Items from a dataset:
/---
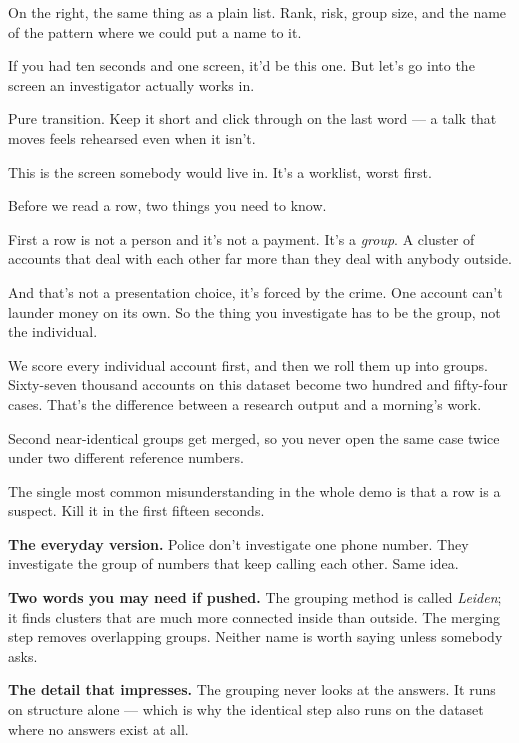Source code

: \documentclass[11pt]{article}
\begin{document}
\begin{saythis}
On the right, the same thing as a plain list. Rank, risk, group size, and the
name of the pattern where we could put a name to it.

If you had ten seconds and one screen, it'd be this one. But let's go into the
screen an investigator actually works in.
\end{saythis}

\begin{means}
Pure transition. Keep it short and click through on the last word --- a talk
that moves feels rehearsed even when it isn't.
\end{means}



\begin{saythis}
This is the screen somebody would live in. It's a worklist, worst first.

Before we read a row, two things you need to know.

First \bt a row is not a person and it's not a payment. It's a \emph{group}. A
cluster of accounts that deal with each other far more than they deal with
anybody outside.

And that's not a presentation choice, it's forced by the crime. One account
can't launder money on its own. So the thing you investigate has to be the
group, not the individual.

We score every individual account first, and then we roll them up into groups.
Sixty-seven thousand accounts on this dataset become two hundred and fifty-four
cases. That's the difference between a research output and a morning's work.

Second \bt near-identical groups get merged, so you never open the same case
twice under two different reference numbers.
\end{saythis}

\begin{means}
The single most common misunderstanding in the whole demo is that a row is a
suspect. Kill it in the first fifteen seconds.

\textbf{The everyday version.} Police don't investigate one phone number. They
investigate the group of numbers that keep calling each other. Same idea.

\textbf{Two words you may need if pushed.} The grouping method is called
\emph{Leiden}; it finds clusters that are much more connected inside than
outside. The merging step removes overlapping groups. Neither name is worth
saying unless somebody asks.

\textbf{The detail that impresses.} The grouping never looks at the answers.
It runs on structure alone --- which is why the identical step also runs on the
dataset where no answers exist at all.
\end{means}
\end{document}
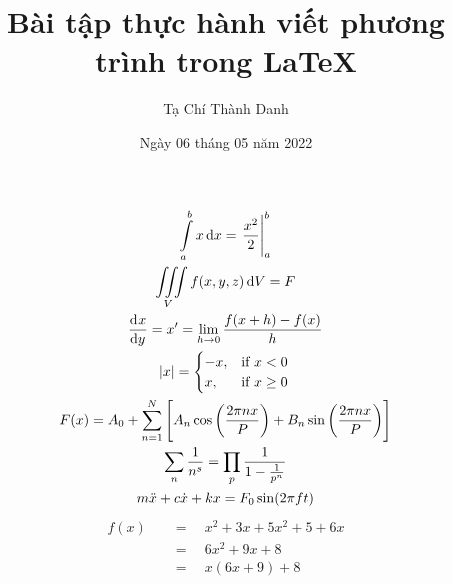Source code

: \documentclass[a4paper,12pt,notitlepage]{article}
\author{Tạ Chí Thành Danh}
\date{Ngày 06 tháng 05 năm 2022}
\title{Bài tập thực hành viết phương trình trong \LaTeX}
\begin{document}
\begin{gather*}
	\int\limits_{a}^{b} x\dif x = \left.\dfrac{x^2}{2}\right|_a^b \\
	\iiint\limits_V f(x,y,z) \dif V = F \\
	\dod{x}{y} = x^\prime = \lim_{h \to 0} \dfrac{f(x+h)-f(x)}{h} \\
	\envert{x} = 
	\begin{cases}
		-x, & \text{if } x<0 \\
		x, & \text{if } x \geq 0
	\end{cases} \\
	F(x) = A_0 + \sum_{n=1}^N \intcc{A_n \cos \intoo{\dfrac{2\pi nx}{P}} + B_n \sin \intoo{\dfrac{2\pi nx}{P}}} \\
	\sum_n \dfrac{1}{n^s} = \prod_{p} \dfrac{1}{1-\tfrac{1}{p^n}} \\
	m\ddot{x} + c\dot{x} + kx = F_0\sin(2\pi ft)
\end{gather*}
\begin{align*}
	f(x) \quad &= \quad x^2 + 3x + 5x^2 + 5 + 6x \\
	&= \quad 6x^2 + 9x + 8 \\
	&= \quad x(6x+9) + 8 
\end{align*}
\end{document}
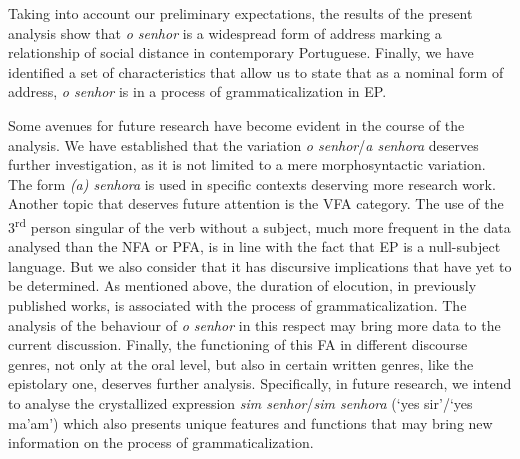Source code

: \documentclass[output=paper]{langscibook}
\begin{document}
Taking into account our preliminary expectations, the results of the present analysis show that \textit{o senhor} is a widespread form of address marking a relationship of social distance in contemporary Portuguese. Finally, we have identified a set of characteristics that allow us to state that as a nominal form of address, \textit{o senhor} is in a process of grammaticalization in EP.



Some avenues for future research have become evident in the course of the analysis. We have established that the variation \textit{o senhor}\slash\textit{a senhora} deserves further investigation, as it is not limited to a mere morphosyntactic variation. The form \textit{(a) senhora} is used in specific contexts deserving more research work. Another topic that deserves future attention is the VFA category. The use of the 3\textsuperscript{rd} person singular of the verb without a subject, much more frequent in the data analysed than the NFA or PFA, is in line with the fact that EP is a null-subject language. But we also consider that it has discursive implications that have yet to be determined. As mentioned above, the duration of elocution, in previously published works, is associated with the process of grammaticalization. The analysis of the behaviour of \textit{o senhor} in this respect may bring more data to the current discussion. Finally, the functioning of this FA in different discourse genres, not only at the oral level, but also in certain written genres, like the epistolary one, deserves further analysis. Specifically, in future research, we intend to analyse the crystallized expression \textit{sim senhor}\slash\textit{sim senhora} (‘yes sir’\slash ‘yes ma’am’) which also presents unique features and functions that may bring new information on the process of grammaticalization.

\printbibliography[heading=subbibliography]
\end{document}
\---
TASK DIRECTIONS:
Output all the records above exactly, but without their images.

SOLUTION TO THIS EXERCISE:
Source code

: \documentclass[11pt]{article}
\begin{document}
\begin{saythis}
On the right, the same thing as a plain list. Rank, risk, group size, and the
name of the pattern where we could put a name to it.

If you had ten seconds and one screen, it'd be this one. But let's go into the
screen an investigator actually works in.
\end{saythis}

\begin{means}
Pure transition. Keep it short and click through on the last word --- a talk
that moves feels rehearsed even when it isn't.
\end{means}



\begin{saythis}
This is the screen somebody would live in. It's a worklist, worst first.

Before we read a row, two things you need to know.

First \bt a row is not a person and it's not a payment. It's a \emph{group}. A
cluster of accounts that deal with each other far more than they deal with
anybody outside.

And that's not a presentation choice, it's forced by the crime. One account
can't launder money on its own. So the thing you investigate has to be the
group, not the individual.

We score every individual account first, and then we roll them up into groups.
Sixty-seven thousand accounts on this dataset become two hundred and fifty-four
cases. That's the difference between a research output and a morning's work.

Second \bt near-identical groups get merged, so you never open the same case
twice under two different reference numbers.
\end{saythis}

\begin{means}
The single most common misunderstanding in the whole demo is that a row is a
suspect. Kill it in the first fifteen seconds.

\textbf{The everyday version.} Police don't investigate one phone number. They
investigate the group of numbers that keep calling each other. Same idea.

\textbf{Two words you may need if pushed.} The grouping method is called
\emph{Leiden}; it finds clusters that are much more connected inside than
outside. The merging step removes overlapping groups. Neither name is worth
saying unless somebody asks.

\textbf{The detail that impresses.} The grouping never looks at the answers.
It runs on structure alone --- which is why the identical step also runs on the
dataset where no answers exist at all.
\end{means}
\end{document}
Source code

: \documentclass[a4paper,12pt,notitlepage]{article}
\author{Tạ Chí Thành Danh}
\date{Ngày 06 tháng 05 năm 2022}
\title{Bài tập thực hành viết phương trình trong \LaTeX}
\begin{document}
\begin{gather*}
	\int\limits_{a}^{b} x\dif x = \left.\dfrac{x^2}{2}\right|_a^b \\
	\iiint\limits_V f(x,y,z) \dif V = F \\
	\dod{x}{y} = x^\prime = \lim_{h \to 0} \dfrac{f(x+h)-f(x)}{h} \\
	\envert{x} = 
	\begin{cases}
		-x, & \text{if } x<0 \\
		x, & \text{if } x \geq 0
	\end{cases} \\
	F(x) = A_0 + \sum_{n=1}^N \intcc{A_n \cos \intoo{\dfrac{2\pi nx}{P}} + B_n \sin \intoo{\dfrac{2\pi nx}{P}}} \\
	\sum_n \dfrac{1}{n^s} = \prod_{p} \dfrac{1}{1-\tfrac{1}{p^n}} \\
	m\ddot{x} + c\dot{x} + kx = F_0\sin(2\pi ft)
\end{gather*}
\begin{align*}
	f(x) \quad &= \quad x^2 + 3x + 5x^2 + 5 + 6x \\
	&= \quad 6x^2 + 9x + 8 \\
	&= \quad x(6x+9) + 8 
\end{align*}
\end{document}
Source code

: \documentclass[output=paper]{langscibook}
\begin{document}
Taking into account our preliminary expectations, the results of the present analysis show that \textit{o senhor} is a widespread form of address marking a relationship of social distance in contemporary Portuguese. Finally, we have identified a set of characteristics that allow us to state that as a nominal form of address, \textit{o senhor} is in a process of grammaticalization in EP.



Some avenues for future research have become evident in the course of the analysis. We have established that the variation \textit{o senhor}\slash\textit{a senhora} deserves further investigation, as it is not limited to a mere morphosyntactic variation. The form \textit{(a) senhora} is used in specific contexts deserving more research work. Another topic that deserves future attention is the VFA category. The use of the 3\textsuperscript{rd} person singular of the verb without a subject, much more frequent in the data analysed than the NFA or PFA, is in line with the fact that EP is a null-subject language. But we also consider that it has discursive implications that have yet to be determined. As mentioned above, the duration of elocution, in previously published works, is associated with the process of grammaticalization. The analysis of the behaviour of \textit{o senhor} in this respect may bring more data to the current discussion. Finally, the functioning of this FA in different discourse genres, not only at the oral level, but also in certain written genres, like the epistolary one, deserves further analysis. Specifically, in future research, we intend to analyse the crystallized expression \textit{sim senhor}\slash\textit{sim senhora} (‘yes sir’\slash ‘yes ma’am’) which also presents unique features and functions that may bring new information on the process of grammaticalization.

\printbibliography[heading=subbibliography]
\end{document}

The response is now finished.